What the task asks
Look through the data that follows and work out how many lines contain the string "Architecture". Nothing but that number should be given.

Listed records

◇ ◇ ◇

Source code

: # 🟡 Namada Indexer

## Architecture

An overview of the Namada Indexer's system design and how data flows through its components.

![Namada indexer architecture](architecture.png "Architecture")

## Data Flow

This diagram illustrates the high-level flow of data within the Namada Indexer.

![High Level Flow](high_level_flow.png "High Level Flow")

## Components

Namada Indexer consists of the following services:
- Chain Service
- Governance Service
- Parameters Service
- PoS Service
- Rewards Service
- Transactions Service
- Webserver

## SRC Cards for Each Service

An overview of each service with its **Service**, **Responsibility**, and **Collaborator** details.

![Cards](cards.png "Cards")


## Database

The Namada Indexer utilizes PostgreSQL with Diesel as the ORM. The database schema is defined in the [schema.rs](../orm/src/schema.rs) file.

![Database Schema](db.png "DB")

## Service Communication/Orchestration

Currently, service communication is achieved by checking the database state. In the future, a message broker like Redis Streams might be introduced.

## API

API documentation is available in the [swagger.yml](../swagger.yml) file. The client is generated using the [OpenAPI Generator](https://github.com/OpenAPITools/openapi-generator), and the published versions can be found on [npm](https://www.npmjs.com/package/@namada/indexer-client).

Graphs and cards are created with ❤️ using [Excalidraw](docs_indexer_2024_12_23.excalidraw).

◇ ◇ ◇

Answer space
2